Collected data:
··········

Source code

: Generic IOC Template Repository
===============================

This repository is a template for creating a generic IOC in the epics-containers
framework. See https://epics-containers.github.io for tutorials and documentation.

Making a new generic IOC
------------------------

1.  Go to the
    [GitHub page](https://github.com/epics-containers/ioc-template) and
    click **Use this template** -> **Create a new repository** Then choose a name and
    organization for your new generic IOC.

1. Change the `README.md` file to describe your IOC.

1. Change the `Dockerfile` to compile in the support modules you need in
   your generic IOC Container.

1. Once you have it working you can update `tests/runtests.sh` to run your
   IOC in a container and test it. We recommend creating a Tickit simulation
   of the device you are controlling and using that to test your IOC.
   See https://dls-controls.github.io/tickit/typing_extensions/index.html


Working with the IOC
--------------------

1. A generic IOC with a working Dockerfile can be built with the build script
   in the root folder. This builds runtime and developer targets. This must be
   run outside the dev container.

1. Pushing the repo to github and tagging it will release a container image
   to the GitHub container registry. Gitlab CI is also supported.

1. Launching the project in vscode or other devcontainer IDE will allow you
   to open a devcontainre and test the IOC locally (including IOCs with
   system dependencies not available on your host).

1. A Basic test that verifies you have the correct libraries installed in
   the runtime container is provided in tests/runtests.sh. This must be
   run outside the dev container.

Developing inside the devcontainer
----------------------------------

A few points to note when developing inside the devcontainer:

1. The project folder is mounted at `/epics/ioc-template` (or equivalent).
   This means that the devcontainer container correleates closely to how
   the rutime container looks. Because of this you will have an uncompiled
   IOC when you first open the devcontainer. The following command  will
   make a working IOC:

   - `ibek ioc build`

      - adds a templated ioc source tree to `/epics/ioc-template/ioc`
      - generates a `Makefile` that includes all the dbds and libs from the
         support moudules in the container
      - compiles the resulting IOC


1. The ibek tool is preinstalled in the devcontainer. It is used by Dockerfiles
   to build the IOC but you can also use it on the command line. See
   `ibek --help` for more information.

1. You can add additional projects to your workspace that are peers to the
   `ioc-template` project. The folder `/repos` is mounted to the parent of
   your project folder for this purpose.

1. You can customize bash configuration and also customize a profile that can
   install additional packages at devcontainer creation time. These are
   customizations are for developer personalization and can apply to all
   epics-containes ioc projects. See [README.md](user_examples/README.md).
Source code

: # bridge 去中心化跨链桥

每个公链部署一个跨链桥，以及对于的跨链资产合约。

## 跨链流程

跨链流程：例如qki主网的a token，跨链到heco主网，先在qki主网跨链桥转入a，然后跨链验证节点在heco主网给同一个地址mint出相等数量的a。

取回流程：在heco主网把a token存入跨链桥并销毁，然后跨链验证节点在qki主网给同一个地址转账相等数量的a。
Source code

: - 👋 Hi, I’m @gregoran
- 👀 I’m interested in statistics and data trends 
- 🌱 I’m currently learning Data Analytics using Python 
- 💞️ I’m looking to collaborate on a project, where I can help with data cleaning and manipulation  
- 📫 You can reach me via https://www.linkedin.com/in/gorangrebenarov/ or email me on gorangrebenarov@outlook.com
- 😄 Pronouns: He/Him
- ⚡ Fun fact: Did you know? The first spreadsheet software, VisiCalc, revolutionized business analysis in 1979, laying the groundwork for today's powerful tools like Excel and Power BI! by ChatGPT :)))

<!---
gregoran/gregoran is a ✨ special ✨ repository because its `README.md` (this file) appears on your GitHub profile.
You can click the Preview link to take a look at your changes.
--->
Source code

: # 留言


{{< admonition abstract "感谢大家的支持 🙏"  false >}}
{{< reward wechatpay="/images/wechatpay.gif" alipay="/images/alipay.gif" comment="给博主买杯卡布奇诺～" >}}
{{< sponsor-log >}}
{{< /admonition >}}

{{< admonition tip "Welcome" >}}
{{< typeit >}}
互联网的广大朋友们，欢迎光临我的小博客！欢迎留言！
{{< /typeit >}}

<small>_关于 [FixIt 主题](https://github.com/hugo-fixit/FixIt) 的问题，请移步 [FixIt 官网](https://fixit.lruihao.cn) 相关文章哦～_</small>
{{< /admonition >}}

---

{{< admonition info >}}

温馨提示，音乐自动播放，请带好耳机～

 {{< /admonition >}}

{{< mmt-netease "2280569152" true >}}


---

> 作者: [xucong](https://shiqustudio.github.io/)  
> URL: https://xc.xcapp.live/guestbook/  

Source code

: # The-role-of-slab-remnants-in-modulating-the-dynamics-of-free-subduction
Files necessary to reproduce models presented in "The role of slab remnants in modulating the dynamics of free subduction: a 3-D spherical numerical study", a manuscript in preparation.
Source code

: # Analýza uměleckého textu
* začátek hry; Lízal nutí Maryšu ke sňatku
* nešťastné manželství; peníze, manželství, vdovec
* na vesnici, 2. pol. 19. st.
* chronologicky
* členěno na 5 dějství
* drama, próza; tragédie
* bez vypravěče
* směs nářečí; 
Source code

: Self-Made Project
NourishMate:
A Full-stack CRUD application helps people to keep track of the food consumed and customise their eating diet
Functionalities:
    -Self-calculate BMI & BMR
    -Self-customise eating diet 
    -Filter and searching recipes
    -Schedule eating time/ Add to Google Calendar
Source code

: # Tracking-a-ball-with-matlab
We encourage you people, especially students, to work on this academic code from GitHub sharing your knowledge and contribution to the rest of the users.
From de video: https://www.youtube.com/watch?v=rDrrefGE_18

··········

Exercise details: From the records above, pull out each line that has "also".

Answer to this exercise:
   to the GitHub container registry. Gitlab CI is also supported.
   to build the IOC but you can also use it on the command line. See
1. You can customize bash configuration and also customize a profile that can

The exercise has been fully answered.